/Urdu

Collection of Urdu datasets for POS, NER and NLP tasks

MIT LicenseMIT

POS dataset

Urdu dataset for POS training. This is a small dataset and can be used for training parts of speech tagging for Urdu Language. Structure of the dataset is simple i.e.

word TAG
word TAG

The tagset used to build dataset is taken from Sajjad's Tagset To get large dataset, you need to purchase the license. Contact: virtuoso.irfan@gmail.com

UNER Dataset

Happy to announce that UNER (Urdu Named Entity Recognition) dataset is available for NLP apps.

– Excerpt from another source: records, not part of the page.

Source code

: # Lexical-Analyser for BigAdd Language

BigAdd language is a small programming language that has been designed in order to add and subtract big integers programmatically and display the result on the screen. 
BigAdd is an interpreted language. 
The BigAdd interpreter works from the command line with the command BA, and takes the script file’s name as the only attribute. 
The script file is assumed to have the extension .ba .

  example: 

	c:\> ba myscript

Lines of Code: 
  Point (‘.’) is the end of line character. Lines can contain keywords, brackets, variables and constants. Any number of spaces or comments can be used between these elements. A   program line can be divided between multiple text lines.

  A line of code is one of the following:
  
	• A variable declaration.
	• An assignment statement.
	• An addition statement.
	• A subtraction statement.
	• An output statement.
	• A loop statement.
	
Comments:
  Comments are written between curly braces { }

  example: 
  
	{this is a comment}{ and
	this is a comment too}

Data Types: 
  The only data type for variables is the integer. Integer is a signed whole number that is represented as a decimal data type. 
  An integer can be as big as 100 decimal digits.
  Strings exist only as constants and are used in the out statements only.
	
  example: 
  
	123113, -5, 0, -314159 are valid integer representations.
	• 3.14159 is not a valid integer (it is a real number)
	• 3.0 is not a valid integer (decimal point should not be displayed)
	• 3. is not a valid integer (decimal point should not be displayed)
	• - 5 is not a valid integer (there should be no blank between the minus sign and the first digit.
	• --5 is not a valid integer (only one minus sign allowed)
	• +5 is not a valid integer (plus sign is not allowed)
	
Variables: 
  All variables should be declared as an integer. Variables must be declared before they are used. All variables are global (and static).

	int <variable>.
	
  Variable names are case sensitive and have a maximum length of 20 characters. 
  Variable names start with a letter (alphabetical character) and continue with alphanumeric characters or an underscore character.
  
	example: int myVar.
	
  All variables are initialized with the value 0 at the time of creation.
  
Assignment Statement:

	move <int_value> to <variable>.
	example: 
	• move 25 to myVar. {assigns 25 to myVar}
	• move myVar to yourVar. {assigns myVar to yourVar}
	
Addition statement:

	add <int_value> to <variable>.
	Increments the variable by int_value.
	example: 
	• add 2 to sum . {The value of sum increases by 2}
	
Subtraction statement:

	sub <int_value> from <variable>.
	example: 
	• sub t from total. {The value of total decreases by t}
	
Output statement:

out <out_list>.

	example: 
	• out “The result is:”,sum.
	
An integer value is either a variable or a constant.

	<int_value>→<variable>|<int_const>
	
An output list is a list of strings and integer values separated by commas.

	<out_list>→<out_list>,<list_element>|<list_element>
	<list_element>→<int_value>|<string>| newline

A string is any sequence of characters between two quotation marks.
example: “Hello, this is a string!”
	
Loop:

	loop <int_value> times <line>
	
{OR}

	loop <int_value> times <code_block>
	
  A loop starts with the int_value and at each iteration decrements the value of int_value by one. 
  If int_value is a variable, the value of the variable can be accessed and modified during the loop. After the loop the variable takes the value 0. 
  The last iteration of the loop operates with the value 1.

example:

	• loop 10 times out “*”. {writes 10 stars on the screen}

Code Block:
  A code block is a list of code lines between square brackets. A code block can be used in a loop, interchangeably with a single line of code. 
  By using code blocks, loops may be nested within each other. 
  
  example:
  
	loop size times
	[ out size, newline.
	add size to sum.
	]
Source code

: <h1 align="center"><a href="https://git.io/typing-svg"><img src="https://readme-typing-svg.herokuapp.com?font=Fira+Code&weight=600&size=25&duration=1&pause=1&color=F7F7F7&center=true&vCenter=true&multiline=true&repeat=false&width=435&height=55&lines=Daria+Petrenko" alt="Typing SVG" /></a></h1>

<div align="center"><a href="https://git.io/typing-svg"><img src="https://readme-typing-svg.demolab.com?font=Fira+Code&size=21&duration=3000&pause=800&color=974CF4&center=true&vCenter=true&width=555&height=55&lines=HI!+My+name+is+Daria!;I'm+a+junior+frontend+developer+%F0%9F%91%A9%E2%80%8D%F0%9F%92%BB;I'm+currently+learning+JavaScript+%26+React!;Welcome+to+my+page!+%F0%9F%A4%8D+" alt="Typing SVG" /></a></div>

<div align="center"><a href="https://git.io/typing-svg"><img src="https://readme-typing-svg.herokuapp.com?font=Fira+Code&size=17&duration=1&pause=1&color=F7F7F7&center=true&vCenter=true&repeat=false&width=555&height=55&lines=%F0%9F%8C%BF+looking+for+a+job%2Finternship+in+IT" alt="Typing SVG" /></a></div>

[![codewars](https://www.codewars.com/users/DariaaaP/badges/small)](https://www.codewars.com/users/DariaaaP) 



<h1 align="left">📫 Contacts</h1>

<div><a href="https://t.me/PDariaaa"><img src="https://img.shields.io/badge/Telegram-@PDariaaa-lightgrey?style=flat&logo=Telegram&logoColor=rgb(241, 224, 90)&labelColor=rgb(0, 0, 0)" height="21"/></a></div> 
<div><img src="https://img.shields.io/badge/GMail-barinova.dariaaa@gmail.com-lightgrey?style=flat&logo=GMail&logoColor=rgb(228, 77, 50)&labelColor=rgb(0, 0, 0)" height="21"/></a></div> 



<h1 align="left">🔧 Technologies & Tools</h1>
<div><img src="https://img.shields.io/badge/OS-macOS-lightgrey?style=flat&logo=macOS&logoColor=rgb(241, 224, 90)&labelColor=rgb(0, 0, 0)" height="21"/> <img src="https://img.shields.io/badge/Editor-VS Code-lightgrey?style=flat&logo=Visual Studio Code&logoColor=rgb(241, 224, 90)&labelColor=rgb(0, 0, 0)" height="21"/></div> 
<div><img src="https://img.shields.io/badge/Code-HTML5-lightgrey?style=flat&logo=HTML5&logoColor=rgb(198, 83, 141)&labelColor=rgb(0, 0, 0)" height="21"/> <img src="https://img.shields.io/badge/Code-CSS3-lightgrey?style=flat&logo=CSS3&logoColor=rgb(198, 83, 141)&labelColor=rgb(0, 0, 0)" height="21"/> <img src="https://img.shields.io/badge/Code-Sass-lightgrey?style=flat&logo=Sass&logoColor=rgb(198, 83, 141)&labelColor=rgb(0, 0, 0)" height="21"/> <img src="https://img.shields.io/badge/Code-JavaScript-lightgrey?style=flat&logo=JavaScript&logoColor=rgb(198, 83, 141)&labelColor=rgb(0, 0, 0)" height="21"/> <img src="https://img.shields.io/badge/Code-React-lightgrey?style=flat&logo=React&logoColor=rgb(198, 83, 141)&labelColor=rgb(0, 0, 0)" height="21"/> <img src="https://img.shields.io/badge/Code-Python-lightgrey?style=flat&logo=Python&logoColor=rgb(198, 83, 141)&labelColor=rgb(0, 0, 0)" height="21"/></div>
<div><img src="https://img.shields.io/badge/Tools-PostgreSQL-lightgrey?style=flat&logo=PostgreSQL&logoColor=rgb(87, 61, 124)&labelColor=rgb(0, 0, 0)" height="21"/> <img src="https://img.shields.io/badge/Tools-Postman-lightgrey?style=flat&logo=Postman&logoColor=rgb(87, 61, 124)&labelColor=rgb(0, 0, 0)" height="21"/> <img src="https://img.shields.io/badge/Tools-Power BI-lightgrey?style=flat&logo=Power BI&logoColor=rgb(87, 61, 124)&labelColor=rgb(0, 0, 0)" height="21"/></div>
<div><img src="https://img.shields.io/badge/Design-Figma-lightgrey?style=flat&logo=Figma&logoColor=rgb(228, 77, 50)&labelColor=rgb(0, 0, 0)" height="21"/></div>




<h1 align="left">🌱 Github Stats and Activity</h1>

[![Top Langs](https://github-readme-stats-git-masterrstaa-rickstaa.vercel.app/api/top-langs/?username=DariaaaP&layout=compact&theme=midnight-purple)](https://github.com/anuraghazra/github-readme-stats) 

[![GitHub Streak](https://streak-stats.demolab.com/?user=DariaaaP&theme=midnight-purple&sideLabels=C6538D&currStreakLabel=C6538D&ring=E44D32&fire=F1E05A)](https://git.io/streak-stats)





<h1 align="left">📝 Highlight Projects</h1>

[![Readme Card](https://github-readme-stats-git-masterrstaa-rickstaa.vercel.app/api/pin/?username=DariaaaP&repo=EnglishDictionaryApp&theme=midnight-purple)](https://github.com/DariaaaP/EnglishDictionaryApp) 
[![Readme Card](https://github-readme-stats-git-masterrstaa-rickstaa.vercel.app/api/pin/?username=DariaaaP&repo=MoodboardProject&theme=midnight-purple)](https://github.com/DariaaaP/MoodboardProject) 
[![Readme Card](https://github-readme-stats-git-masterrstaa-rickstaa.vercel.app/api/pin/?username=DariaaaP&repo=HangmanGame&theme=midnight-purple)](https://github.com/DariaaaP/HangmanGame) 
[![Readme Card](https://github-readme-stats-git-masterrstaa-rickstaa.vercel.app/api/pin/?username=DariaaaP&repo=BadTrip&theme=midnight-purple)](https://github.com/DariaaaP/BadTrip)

Following are NER tags which are used to build the dataset:

PERSON
LOCATION
ORGANIZATION
DATE
NUMBER
DESIGNATION
TIME

If you want to read more about the dataset check this paper Urdu NER.

Note

NER Dataset is in utf-16 format.

COUNTER (COrpus of Urdu News TExt Reuse) Dataset

This dataset is collected from journalism and can be used for Urdu NLP research. Here is the link to the resource for more information. COUNTER

Urdu model for SpaCy

Urdu model for SpaCy is available now. You can use it to build NLP apps easily. Install the package in your working environment.

pip install ur_model-0.0.0.tar.gz

You can use it with following code.

import spacy
nlp = spacy.load("ur_model")
doc = nlp("میں خوش ہوں کے اردو ماڈل دستیاب ہے۔ ")

SpaCy

I've also contributed to famous NLP library SpaCy. You can use Urdu word tokenizing, POS tagging and other NLP tasks. You can train your own POS model using this dataset.